A verbatim copy of all entries is the expected output.

-------- Provided records --------

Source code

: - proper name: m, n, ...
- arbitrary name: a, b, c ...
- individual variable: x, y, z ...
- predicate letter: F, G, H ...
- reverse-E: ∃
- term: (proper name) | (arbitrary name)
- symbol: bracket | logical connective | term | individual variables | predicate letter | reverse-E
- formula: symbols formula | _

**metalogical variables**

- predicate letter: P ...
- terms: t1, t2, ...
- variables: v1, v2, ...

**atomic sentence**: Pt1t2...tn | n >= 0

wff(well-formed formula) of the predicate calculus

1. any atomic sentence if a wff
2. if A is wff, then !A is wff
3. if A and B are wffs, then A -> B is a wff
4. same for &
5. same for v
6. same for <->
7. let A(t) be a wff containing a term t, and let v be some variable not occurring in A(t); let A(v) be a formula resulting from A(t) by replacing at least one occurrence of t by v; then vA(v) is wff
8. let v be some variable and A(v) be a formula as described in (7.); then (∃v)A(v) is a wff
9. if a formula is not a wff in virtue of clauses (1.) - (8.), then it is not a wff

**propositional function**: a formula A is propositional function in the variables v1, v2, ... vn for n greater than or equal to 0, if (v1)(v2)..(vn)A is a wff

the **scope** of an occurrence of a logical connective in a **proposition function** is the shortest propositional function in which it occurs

--------

# Answer area:
Source code

: - proper name: m, n, ...
- arbitrary name: a, b, c ...
- individual variable: x, y, z ...
- predicate letter: F, G, H ...
- reverse-E: ∃
- term: (proper name) | (arbitrary name)
- symbol: bracket | logical connective | term | individual variables | predicate letter | reverse-E
- formula: symbols formula | _

**metalogical variables**

- predicate letter: P ...
- terms: t1, t2, ...
- variables: v1, v2, ...

**atomic sentence**: Pt1t2...tn | n >= 0

wff(well-formed formula) of the predicate calculus

1. any atomic sentence if a wff
2. if A is wff, then !A is wff
3. if A and B are wffs, then A -> B is a wff
4. same for &
5. same for v
6. same for <->
7. let A(t) be a wff containing a term t, and let v be some variable not occurring in A(t); let A(v) be a formula resulting from A(t) by replacing at least one occurrence of t by v; then vA(v) is wff
8. let v be some variable and A(v) be a formula as described in (7.); then (∃v)A(v) is a wff
9. if a formula is not a wff in virtue of clauses (1.) - (8.), then it is not a wff

**propositional function**: a formula A is propositional function in the variables v1, v2, ... vn for n greater than or equal to 0, if (v1)(v2)..(vn)A is a wff

the **scope** of an occurrence of a logical connective in a **proposition function** is the shortest propositional function in which it occurs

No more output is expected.